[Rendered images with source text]
== Segment start ==
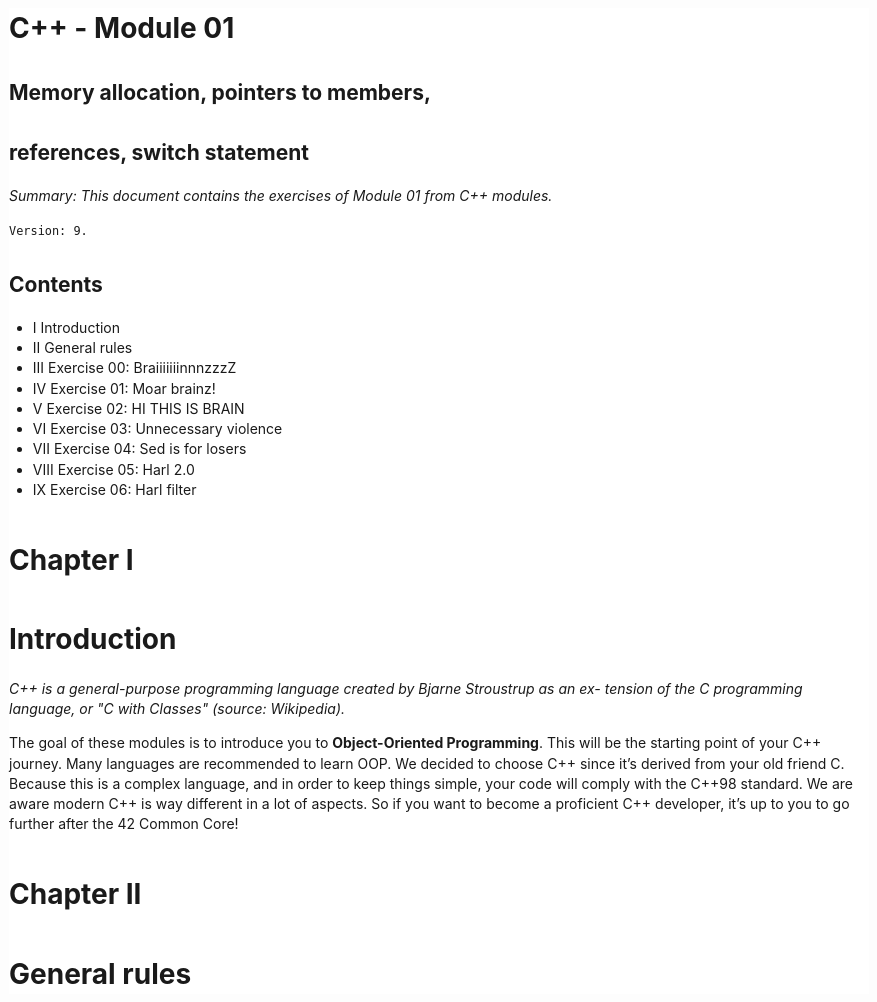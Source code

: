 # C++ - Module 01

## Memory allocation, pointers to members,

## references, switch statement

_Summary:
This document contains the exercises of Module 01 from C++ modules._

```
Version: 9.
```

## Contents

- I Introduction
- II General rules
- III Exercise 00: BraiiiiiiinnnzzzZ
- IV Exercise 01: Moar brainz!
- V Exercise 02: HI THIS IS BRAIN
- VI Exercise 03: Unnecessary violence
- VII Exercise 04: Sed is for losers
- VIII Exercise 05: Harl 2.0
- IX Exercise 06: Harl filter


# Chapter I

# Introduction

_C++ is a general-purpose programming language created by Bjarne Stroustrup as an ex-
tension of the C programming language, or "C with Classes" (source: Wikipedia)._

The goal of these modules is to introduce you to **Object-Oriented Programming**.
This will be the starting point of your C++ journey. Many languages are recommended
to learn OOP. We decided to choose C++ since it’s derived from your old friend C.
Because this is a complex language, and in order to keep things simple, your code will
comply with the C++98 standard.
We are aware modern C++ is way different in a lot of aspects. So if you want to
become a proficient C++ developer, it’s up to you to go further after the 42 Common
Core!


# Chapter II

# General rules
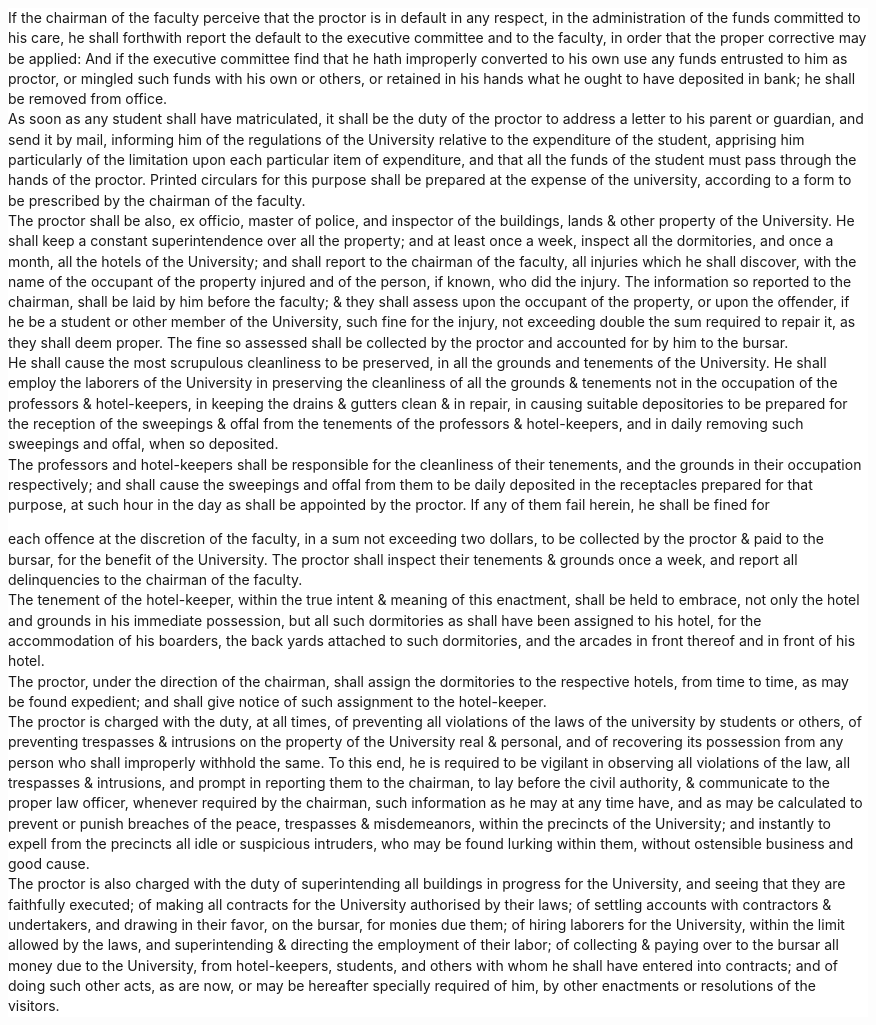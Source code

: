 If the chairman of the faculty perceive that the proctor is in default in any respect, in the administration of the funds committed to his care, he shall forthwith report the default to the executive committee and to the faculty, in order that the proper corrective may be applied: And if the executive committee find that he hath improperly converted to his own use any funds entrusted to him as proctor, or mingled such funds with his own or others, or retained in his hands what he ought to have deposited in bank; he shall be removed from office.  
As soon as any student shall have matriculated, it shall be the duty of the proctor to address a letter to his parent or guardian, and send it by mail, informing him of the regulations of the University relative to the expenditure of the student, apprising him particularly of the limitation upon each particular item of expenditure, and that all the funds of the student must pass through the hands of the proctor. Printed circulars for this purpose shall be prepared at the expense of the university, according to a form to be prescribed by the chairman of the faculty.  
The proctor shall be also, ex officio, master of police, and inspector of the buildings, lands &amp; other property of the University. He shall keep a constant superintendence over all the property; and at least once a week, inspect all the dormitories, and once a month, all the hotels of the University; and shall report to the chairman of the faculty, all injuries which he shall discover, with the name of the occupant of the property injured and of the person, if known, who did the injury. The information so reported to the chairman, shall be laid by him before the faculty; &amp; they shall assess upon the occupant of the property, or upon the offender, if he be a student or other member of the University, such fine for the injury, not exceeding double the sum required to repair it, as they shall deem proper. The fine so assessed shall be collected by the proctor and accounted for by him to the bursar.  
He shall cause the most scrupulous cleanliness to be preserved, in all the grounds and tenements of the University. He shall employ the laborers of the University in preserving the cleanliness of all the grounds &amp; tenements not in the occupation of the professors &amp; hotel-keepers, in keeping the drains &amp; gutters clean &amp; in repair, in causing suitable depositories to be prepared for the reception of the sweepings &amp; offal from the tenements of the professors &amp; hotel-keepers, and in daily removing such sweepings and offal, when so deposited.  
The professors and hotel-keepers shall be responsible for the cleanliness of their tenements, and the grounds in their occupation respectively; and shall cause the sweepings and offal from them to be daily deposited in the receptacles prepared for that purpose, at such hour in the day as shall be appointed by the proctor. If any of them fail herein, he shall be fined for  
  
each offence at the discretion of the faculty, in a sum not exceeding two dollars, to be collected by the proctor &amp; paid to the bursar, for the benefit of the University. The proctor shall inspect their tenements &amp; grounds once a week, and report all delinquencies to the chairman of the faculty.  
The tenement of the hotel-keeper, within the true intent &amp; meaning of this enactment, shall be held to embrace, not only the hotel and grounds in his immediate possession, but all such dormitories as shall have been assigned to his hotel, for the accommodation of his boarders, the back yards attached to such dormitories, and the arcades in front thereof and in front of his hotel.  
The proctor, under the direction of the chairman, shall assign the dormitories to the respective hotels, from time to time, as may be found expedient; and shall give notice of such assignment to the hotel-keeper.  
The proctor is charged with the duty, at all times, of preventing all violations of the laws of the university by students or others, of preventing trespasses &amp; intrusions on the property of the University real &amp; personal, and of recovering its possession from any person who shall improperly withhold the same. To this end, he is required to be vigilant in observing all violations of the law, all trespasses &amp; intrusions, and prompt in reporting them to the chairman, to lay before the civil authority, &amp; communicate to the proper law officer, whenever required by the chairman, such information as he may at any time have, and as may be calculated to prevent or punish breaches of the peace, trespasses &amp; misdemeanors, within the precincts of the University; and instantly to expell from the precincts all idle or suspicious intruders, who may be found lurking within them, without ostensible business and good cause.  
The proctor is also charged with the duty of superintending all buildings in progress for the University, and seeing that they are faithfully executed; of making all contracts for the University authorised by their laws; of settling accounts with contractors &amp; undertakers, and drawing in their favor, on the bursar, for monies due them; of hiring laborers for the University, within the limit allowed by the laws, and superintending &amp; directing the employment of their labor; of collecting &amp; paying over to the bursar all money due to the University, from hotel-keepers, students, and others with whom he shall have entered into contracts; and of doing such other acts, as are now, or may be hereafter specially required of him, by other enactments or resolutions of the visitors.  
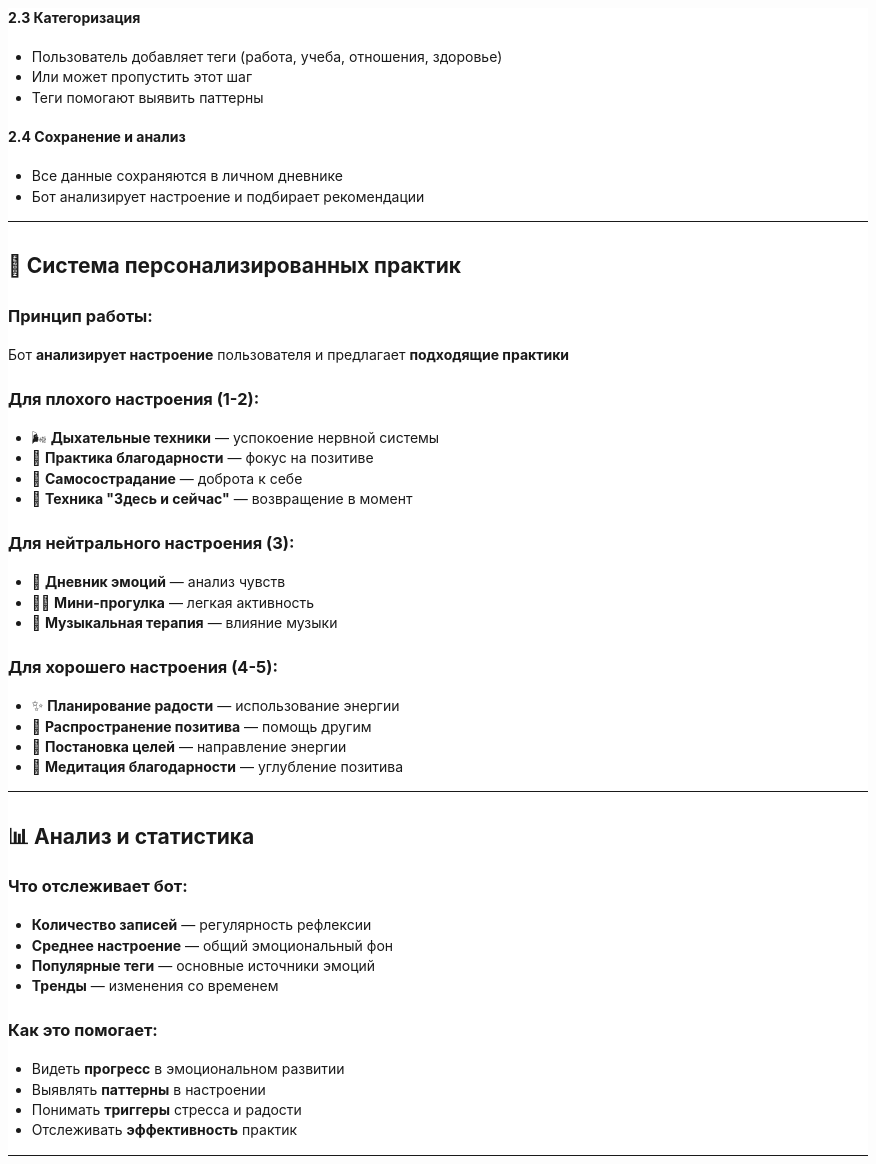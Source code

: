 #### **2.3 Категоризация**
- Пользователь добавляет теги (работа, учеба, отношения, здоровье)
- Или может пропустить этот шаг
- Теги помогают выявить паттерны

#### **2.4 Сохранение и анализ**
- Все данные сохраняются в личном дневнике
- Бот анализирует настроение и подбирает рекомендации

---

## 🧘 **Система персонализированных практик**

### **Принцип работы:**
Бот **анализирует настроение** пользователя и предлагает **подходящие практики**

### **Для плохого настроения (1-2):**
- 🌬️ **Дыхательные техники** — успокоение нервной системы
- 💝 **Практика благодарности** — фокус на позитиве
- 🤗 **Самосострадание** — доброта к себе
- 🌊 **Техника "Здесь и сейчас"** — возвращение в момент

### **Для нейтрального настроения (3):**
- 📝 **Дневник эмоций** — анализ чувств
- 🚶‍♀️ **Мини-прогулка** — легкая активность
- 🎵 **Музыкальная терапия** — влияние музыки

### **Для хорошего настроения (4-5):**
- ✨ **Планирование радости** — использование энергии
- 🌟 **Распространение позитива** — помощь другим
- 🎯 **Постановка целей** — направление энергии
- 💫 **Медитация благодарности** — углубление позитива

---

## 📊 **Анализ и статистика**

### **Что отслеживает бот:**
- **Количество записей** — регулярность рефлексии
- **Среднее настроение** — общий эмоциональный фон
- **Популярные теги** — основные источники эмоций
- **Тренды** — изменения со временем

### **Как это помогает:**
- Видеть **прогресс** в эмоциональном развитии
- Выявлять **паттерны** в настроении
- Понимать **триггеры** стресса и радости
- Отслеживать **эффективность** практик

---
== Segment end ==
The task: Output each line above exactly as it stands, omitting the pictures.

Output:
Source code

: # C++ - Module 01

## Memory allocation, pointers to members,

## references, switch statement

_Summary:
This document contains the exercises of Module 01 from C++ modules._

```
Version: 9.
```

## Contents

- I Introduction
- II General rules
- III Exercise 00: BraiiiiiiinnnzzzZ
- IV Exercise 01: Moar brainz!
- V Exercise 02: HI THIS IS BRAIN
- VI Exercise 03: Unnecessary violence
- VII Exercise 04: Sed is for losers
- VIII Exercise 05: Harl 2.0
- IX Exercise 06: Harl filter


# Chapter I

# Introduction

_C++ is a general-purpose programming language created by Bjarne Stroustrup as an ex-
tension of the C programming language, or "C with Classes" (source: Wikipedia)._

The goal of these modules is to introduce you to **Object-Oriented Programming**.
This will be the starting point of your C++ journey. Many languages are recommended
to learn OOP. We decided to choose C++ since it’s derived from your old friend C.
Because this is a complex language, and in order to keep things simple, your code will
comply with the C++98 standard.
We are aware modern C++ is way different in a lot of aspects. So if you want to
become a proficient C++ developer, it’s up to you to go further after the 42 Common
Core!


# Chapter II

# General rules
Source code

: If the chairman of the faculty perceive that the proctor is in default in any respect, in the administration of the funds committed to his care, he shall forthwith report the default to the executive committee and to the faculty, in order that the proper corrective may be applied: And if the executive committee find that he hath improperly converted to his own use any funds entrusted to him as proctor, or mingled such funds with his own or others, or retained in his hands what he ought to have deposited in bank; he shall be removed from office.  
As soon as any student shall have matriculated, it shall be the duty of the proctor to address a letter to his parent or guardian, and send it by mail, informing him of the regulations of the University relative to the expenditure of the student, apprising him particularly of the limitation upon each particular item of expenditure, and that all the funds of the student must pass through the hands of the proctor. Printed circulars for this purpose shall be prepared at the expense of the university, according to a form to be prescribed by the chairman of the faculty.  
The proctor shall be also, ex officio, master of police, and inspector of the buildings, lands &amp; other property of the University. He shall keep a constant superintendence over all the property; and at least once a week, inspect all the dormitories, and once a month, all the hotels of the University; and shall report to the chairman of the faculty, all injuries which he shall discover, with the name of the occupant of the property injured and of the person, if known, who did the injury. The information so reported to the chairman, shall be laid by him before the faculty; &amp; they shall assess upon the occupant of the property, or upon the offender, if he be a student or other member of the University, such fine for the injury, not exceeding double the sum required to repair it, as they shall deem proper. The fine so assessed shall be collected by the proctor and accounted for by him to the bursar.  
He shall cause the most scrupulous cleanliness to be preserved, in all the grounds and tenements of the University. He shall employ the laborers of the University in preserving the cleanliness of all the grounds &amp; tenements not in the occupation of the professors &amp; hotel-keepers, in keeping the drains &amp; gutters clean &amp; in repair, in causing suitable depositories to be prepared for the reception of the sweepings &amp; offal from the tenements of the professors &amp; hotel-keepers, and in daily removing such sweepings and offal, when so deposited.  
The professors and hotel-keepers shall be responsible for the cleanliness of their tenements, and the grounds in their occupation respectively; and shall cause the sweepings and offal from them to be daily deposited in the receptacles prepared for that purpose, at such hour in the day as shall be appointed by the proctor. If any of them fail herein, he shall be fined for  
  
each offence at the discretion of the faculty, in a sum not exceeding two dollars, to be collected by the proctor &amp; paid to the bursar, for the benefit of the University. The proctor shall inspect their tenements &amp; grounds once a week, and report all delinquencies to the chairman of the faculty.  
The tenement of the hotel-keeper, within the true intent &amp; meaning of this enactment, shall be held to embrace, not only the hotel and grounds in his immediate possession, but all such dormitories as shall have been assigned to his hotel, for the accommodation of his boarders, the back yards attached to such dormitories, and the arcades in front thereof and in front of his hotel.  
The proctor, under the direction of the chairman, shall assign the dormitories to the respective hotels, from time to time, as may be found expedient; and shall give notice of such assignment to the hotel-keeper.  
The proctor is charged with the duty, at all times, of preventing all violations of the laws of the university by students or others, of preventing trespasses &amp; intrusions on the property of the University real &amp; personal, and of recovering its possession from any person who shall improperly withhold the same. To this end, he is required to be vigilant in observing all violations of the law, all trespasses &amp; intrusions, and prompt in reporting them to the chairman, to lay before the civil authority, &amp; communicate to the proper law officer, whenever required by the chairman, such information as he may at any time have, and as may be calculated to prevent or punish breaches of the peace, trespasses &amp; misdemeanors, within the precincts of the University; and instantly to expell from the precincts all idle or suspicious intruders, who may be found lurking within them, without ostensible business and good cause.  
The proctor is also charged with the duty of superintending all buildings in progress for the University, and seeing that they are faithfully executed; of making all contracts for the University authorised by their laws; of settling accounts with contractors &amp; undertakers, and drawing in their favor, on the bursar, for monies due them; of hiring laborers for the University, within the limit allowed by the laws, and superintending &amp; directing the employment of their labor; of collecting &amp; paying over to the bursar all money due to the University, from hotel-keepers, students, and others with whom he shall have entered into contracts; and of doing such other acts, as are now, or may be hereafter specially required of him, by other enactments or resolutions of the visitors.  
Source code

: #### **2.3 Категоризация**
- Пользователь добавляет теги (работа, учеба, отношения, здоровье)
- Или может пропустить этот шаг
- Теги помогают выявить паттерны

#### **2.4 Сохранение и анализ**
- Все данные сохраняются в личном дневнике
- Бот анализирует настроение и подбирает рекомендации

---

## 🧘 **Система персонализированных практик**

### **Принцип работы:**
Бот **анализирует настроение** пользователя и предлагает **подходящие практики**

### **Для плохого настроения (1-2):**
- 🌬️ **Дыхательные техники** — успокоение нервной системы
- 💝 **Практика благодарности** — фокус на позитиве
- 🤗 **Самосострадание** — доброта к себе
- 🌊 **Техника "Здесь и сейчас"** — возвращение в момент

### **Для нейтрального настроения (3):**
- 📝 **Дневник эмоций** — анализ чувств
- 🚶‍♀️ **Мини-прогулка** — легкая активность
- 🎵 **Музыкальная терапия** — влияние музыки

### **Для хорошего настроения (4-5):**
- ✨ **Планирование радости** — использование энергии
- 🌟 **Распространение позитива** — помощь другим
- 🎯 **Постановка целей** — направление энергии
- 💫 **Медитация благодарности** — углубление позитива

---

## 📊 **Анализ и статистика**

### **Что отслеживает бот:**
- **Количество записей** — регулярность рефлексии
- **Среднее настроение** — общий эмоциональный фон
- **Популярные теги** — основные источники эмоций
- **Тренды** — изменения со временем

### **Как это помогает:**
- Видеть **прогресс** в эмоциональном развитии
- Выявлять **паттерны** в настроении
- Понимать **триггеры** стресса и радости
- Отслеживать **эффективность** практик

---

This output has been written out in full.